We first met when we were just associates at JCPenney. We were closing one day and I was just messing around with Ant. You told me to help you fold lmao. Like what. I don’t help other departments. You told a manager and they didn’t care because that’s what I do, but whateverrr ¯\_(ツ)_/¯ . We hated each other because of that. Like who tells a manager because I wasn’t helping. LOL. I don’t know why, but I asked you if you needed a ride home one night (I’m glad I did though). We got some dunkin donuts hot chocolate.
I next asked you to go to the movies, but there wasn't anything good out so you chose. It was goosebumps. IT TOOK ME FOREVER to finally put my arm around you. I mean I haven’t done that in a while so I was scared out of my mind. When I drove you home I really wanted to kiss you but I was shy AFFFFFF. So you ended up kissing me. GOT ME ¯\_(ツ)_/¯. We started to hang out after that and we were happy. I went to the Philippines that Christmas break and you were home and we were still messaging each other.
Times passed and January 26th I asked you to be my girlfriend. I was so glad when you said yes. Things were going smooth for us. At work we kept it professional and people didn’t know we were dating until a couple workers said something or when I left. I was jealous that you got promoted and I didn’t. but it is what it is.
THIS IS WHERE I FUCKED UP THE FIRST TIME.
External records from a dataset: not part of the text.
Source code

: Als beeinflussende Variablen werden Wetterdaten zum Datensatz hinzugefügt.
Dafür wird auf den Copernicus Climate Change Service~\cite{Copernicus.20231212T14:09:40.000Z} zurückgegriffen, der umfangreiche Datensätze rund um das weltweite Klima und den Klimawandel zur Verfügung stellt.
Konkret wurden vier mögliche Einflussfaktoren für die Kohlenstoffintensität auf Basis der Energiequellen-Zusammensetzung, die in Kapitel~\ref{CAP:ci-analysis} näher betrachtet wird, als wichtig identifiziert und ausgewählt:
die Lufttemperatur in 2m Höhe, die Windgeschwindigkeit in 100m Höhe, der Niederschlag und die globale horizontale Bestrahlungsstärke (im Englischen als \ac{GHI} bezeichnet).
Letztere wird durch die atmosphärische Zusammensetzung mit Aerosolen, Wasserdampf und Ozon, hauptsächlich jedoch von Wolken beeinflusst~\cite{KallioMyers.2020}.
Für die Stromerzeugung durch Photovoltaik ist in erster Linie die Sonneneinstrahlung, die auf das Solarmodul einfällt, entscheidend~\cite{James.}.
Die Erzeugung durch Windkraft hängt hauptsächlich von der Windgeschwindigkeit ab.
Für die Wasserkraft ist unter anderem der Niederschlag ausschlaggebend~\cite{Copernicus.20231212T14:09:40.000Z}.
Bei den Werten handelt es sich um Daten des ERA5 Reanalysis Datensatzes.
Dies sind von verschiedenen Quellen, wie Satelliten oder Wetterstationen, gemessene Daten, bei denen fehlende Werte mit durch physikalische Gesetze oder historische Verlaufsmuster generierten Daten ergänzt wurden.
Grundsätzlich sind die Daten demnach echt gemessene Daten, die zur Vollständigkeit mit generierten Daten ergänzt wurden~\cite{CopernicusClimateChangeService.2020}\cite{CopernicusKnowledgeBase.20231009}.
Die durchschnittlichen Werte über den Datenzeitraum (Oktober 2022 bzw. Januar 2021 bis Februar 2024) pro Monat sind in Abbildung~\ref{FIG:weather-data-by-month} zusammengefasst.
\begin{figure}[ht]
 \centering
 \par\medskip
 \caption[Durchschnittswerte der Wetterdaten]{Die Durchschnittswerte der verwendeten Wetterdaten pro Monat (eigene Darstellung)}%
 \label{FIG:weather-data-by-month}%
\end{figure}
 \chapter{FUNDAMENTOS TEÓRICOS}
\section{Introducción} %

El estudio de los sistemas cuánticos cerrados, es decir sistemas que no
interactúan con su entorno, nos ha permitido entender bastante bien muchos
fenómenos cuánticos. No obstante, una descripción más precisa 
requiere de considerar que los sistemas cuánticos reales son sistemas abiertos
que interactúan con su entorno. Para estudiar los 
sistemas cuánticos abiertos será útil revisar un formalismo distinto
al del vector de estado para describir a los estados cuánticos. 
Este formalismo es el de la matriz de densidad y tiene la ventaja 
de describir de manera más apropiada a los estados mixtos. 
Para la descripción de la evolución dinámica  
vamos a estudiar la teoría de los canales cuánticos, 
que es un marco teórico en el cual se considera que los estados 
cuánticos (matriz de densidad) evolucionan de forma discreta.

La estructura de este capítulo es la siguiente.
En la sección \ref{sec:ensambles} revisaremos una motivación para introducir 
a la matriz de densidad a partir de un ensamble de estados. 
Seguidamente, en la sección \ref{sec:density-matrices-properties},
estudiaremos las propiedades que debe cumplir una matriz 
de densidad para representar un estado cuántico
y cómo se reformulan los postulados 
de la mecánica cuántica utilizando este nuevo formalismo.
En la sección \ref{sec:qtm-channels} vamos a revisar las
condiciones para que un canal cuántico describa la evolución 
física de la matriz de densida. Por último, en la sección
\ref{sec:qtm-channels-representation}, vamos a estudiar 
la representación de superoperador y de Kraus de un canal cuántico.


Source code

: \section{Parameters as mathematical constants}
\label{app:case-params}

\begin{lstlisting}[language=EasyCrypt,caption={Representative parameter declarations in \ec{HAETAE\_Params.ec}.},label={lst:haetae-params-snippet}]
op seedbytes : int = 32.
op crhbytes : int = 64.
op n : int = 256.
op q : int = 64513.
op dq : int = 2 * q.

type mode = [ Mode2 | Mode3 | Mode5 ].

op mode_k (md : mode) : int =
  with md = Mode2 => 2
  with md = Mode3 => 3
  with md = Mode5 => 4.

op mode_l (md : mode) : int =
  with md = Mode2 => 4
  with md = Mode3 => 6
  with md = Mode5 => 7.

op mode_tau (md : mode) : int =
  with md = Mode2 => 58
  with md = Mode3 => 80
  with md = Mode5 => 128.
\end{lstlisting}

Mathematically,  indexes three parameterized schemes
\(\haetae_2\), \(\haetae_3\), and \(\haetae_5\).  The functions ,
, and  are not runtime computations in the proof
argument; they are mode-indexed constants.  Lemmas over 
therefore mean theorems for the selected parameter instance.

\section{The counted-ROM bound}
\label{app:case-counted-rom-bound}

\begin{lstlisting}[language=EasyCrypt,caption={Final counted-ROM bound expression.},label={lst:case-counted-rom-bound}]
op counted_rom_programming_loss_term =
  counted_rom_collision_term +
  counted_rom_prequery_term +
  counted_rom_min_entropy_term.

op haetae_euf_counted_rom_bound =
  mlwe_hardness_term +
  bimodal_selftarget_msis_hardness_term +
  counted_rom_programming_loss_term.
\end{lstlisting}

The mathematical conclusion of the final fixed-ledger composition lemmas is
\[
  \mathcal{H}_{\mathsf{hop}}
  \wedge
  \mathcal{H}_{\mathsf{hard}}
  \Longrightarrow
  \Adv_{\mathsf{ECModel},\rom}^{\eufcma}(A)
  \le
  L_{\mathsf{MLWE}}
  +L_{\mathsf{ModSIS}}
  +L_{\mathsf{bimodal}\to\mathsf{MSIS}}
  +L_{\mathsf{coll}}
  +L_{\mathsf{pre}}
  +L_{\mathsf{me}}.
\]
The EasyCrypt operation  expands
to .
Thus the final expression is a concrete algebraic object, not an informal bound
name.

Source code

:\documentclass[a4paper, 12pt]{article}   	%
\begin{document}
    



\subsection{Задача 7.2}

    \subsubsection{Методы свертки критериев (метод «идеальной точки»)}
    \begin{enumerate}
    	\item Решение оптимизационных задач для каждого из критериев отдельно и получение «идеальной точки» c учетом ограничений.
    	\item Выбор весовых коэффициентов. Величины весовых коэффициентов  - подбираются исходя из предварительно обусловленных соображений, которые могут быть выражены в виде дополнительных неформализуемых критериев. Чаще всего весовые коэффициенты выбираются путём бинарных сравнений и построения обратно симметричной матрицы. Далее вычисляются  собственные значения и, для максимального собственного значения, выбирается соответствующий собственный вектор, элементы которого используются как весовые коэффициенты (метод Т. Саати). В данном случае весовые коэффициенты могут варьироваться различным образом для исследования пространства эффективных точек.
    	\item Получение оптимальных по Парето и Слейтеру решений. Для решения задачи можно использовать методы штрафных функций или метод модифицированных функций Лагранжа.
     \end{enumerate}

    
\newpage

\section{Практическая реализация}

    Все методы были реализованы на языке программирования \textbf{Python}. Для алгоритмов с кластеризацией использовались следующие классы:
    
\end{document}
This co-worker started to text me and I started to text her back. Well that was nothing of it, but then you started to get jealous. She was cute, but I wasn’t trying to get with her. She did live down the block from me so we ended up going home with her after closing, if we did close. I should’ve stopped talking to her when you told me to, but I decided to not to listen. I messed up big time there. One night I went out with my friends to TGIF and asked if she needed a ride home. I should’ve told you that I was giving her a ride home. Idk how you found out but you did. And I honestly didn’t think you would mind that. :/ Thats the first fucked up that I did and I’m sorry for that. I thought you got over it, but you kept making small comments and stuff later in the relationship. I was just so tired of how you kept bringing it up and I know I messed up. I shouldn’t have yelled at you for that.
FUCK UP NUMBER TWOOOOOO
When I started my new job, you told me that I was gonna start talking to all these girls because you aren’t there and that I’m sneaky. There were three girls with the same name. A, B, and C. A and B were pretty cool and chill. C was annoying af and I always complained about her because of how dumb she was. Since A worked stock with me I was always on her snapchat. You found out and got mad. I honestly thought it was nothing because we were just coworkers and she had a boyfriend. “But that doesn’t stop you”. Whatever. So I told her to stop putting me on her snapchat because you were getting mad and she did. B started to snapchat me and when we started to have a streak. I had to end it and I explained to B why. I didn’t explain to you why I could explain to B and not you. Idk I thought it was nothing. :/ I kept messing up and you kept taking me back. You started to cry because you kept telling me over and over that it was the last time. I got mad and dropped you off at the corner by your house and left. I shouldn’t have done that and I’m super sorry for that. That wasn’t right of me to do that.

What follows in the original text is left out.